Changes and improvements, so. And no better person to speak about what’s needed, given his involvements with club, college and country over the past few years.

“I think the work that is happening underneath at the moment is going to pay a lot of benefits soon,” Elmes nods. “We need to grow the profile of the league in terms of the quality of the players and more of them.

“When we see the age of the players in the centres of excellence now. When they come up to play senior football… at the moment, you can argue there’s Wexford, Shelbourne and Peamount — not that they go untested, but they seem to be a distance away from the rest of the league. You’d like to see that gap closed, you’d like to see it more competitive.

“When you look across the nine centres that we have set up now at U15, in a couple of years you’d be hoping in a couple of years these would be pushing into senior set-ups, which will help grow the profile of the league as well.

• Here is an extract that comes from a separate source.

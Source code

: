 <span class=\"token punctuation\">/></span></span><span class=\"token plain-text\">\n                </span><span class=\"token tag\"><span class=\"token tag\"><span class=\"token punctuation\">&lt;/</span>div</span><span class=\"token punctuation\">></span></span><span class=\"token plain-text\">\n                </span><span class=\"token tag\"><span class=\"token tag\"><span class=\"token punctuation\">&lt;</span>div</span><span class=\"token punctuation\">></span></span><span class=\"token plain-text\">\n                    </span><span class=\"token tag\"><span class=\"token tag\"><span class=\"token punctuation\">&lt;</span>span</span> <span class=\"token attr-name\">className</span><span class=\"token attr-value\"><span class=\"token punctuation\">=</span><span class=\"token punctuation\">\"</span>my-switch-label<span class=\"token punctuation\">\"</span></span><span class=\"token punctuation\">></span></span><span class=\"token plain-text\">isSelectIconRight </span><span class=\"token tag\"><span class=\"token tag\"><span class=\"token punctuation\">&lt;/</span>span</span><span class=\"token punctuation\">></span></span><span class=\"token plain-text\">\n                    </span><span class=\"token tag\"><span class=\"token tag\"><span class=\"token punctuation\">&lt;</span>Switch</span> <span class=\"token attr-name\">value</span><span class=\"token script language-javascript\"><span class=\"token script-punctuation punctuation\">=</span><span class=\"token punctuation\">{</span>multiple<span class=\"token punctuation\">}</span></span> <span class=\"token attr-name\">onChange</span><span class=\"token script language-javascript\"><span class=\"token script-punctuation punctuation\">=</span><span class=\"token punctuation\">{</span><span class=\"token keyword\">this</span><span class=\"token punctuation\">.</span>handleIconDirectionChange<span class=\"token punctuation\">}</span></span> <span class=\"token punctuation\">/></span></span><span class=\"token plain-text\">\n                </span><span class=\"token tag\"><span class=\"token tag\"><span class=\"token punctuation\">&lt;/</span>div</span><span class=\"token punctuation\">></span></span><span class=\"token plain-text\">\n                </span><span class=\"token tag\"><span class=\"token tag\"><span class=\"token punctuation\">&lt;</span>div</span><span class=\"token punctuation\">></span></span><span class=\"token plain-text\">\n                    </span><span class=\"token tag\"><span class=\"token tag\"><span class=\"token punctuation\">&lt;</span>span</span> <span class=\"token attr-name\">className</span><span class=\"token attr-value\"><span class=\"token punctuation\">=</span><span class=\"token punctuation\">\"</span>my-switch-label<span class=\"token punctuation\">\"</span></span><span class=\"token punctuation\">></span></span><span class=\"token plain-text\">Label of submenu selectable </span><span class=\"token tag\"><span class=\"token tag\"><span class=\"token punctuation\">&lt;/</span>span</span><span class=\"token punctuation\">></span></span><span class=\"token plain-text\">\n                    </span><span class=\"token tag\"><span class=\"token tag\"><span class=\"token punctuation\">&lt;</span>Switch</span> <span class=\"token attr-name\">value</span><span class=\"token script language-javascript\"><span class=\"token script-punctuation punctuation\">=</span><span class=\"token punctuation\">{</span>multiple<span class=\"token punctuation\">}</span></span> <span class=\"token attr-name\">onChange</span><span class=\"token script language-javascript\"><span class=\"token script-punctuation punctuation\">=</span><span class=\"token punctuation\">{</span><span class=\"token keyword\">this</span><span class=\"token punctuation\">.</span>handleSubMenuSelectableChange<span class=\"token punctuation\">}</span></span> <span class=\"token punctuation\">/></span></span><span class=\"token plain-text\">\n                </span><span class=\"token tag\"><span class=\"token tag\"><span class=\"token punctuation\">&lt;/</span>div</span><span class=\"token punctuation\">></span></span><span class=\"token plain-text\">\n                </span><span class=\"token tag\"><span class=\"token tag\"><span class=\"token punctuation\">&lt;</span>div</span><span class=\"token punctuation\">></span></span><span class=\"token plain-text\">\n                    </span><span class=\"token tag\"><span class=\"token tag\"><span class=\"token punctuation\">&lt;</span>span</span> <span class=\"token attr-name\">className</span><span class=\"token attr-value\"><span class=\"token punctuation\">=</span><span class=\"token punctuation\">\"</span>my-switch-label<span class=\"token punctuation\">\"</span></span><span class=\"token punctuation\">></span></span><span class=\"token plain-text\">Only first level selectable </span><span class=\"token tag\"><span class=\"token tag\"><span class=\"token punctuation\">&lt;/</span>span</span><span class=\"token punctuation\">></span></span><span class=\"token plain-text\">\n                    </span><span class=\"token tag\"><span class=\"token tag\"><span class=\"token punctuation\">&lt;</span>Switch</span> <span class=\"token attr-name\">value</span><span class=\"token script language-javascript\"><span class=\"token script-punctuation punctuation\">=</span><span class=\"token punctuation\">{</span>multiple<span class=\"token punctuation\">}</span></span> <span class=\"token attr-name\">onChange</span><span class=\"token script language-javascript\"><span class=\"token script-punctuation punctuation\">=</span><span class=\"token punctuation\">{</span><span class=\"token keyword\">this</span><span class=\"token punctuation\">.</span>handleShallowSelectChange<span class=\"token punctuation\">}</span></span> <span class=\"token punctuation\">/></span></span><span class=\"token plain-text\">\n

It’s not just a challenge for our league, it’s a challenge for the men’s league as well –  if players want to go and earn a living, it’s generally abroad. Maybe some joined-up thinking would be the way forward.”

A former Wexford Youths player himself — he was the first-ever League of Ireland goalscorer for the Ferrycarraig Park outfit — Elmes struggles to pick just one single best change to improve the WNL in tandem with the national team.

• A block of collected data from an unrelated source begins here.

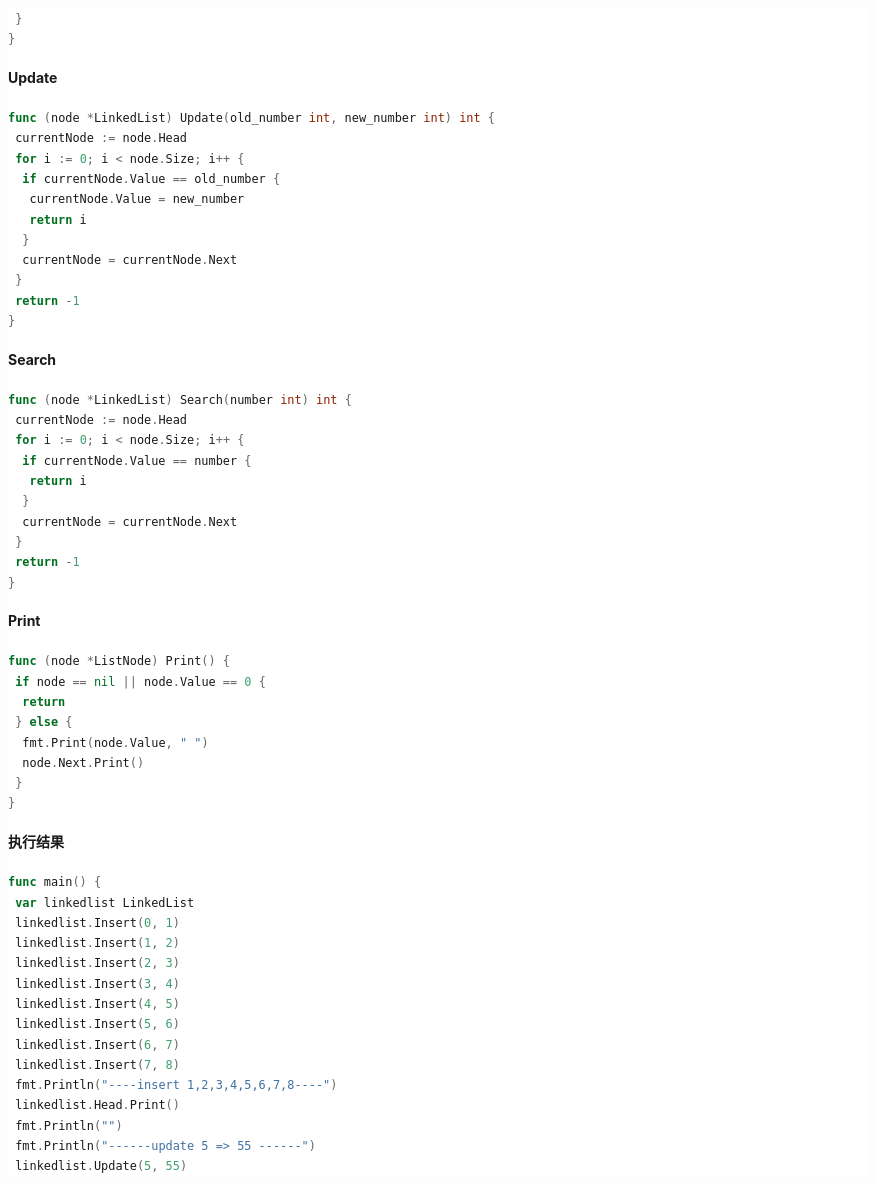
 ```go
 }
}
```

#### Update

```go
func (node *LinkedList) Update(old_number int, new_number int) int {
 currentNode := node.Head
 for i := 0; i < node.Size; i++ {
  if currentNode.Value == old_number {
   currentNode.Value = new_number
   return i
  }
  currentNode = currentNode.Next
 }
 return -1
}
```

#### Search

```go
func (node *LinkedList) Search(number int) int {
 currentNode := node.Head
 for i := 0; i < node.Size; i++ {
  if currentNode.Value == number {
   return i
  }
  currentNode = currentNode.Next
 }
 return -1
}
```

#### Print

```go
func (node *ListNode) Print() {
 if node == nil || node.Value == 0 {
  return
 } else {
  fmt.Print(node.Value, " ")
  node.Next.Print()
 }
}
```

#### 执行结果

```go
func main() {
 var linkedlist LinkedList
 linkedlist.Insert(0, 1)
 linkedlist.Insert(1, 2)
 linkedlist.Insert(2, 3)
 linkedlist.Insert(3, 4)
 linkedlist.Insert(4, 5)
 linkedlist.Insert(5, 6)
 linkedlist.Insert(6, 7)
 linkedlist.Insert(7, 8)
 fmt.Println("----insert 1,2,3,4,5,6,7,8----")
 linkedlist.Head.Print()
 fmt.Println("")
 fmt.Println("------update 5 => 55 ------")
 linkedlist.Update(5, 55)
```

To have even one centrally-contracted player per club could be a starting point as calls for a semi-professional league heighten.

“There’s positives around that but probably a lot of challenges as well. I don’t know if the FAI are in a position financially to look in that area. It’s tough to put it down to one thing.

“I think the home-based [sessions] is a really good opportunity for us, we need to grow that. At the moment we’re bringing the players in before camps just to bring them up in their intensity and prepare them for coming into camp. Bringing in these stronger players more often is definitely of benefit. [Doing more] is something we’re trying to push for, if it allows for us to do it.”

tom-elms-and-vera-pauw Elmes with Vera Pauw. Morgan Treacy / INPHO Morgan Treacy / INPHO / INPHO

(The plan for 2022 is one senior home-based session per month, with regional ones being looked at, along with intertwining with underage.)

Involved with coaching Girls In Greens sides at senior and underage level, Elmes predicts “good things” in the future, optimistic about what’s coming through.

“It’s definitely looking at things in a long-term view as well. You see some of the players involved at 19s, they were involved in qualifiers there recently and played two fantastic games against England and Switzerland. Excellent performances against two real top nations and our players didn’t look out of place at all.

“So that’s really positive and you see the performance of our 17s in their qualifying campaign over in Norway. They were fantastic to go top of the group and beat Norway in that way, so there’s lots of good things happening, there’s lots of good players coming through.

“But it starts off a lot younger. We’re identifying the players and bringing them into those centres of excellence and having the time with them to develop them and getting them in at 16s. The grouping with myself again is a real positive group and we’re really optimistic about what they can do.”

And likewise with the senior national team, as he explained yesterday.

2021 has been a memorable one on and off the pitch, as they sit second in Group A at the halfway point of the 2023 World Cup qualifying campaign, with pay parity achieved and two massive women’s exclusive sponsors secured in Sky and Cadbury’s.

That, alone, encapsulates the growth of the game.

“It’s been taken a lot more seriously,” Elmes concludes. “Anyone I ever speak to now just compliments the game itself; how the game is played and the quality of the game. Even watching Arsenal and Leicester the other night, there was a good tempo to the game.

“Not just in our countries, it’s improving in other countries as well. You see that with our international games — how competitive they are and the quality of the football. I just think people on the outside are seeing it as something that’s worth investing in now, the profile is growing and growing.”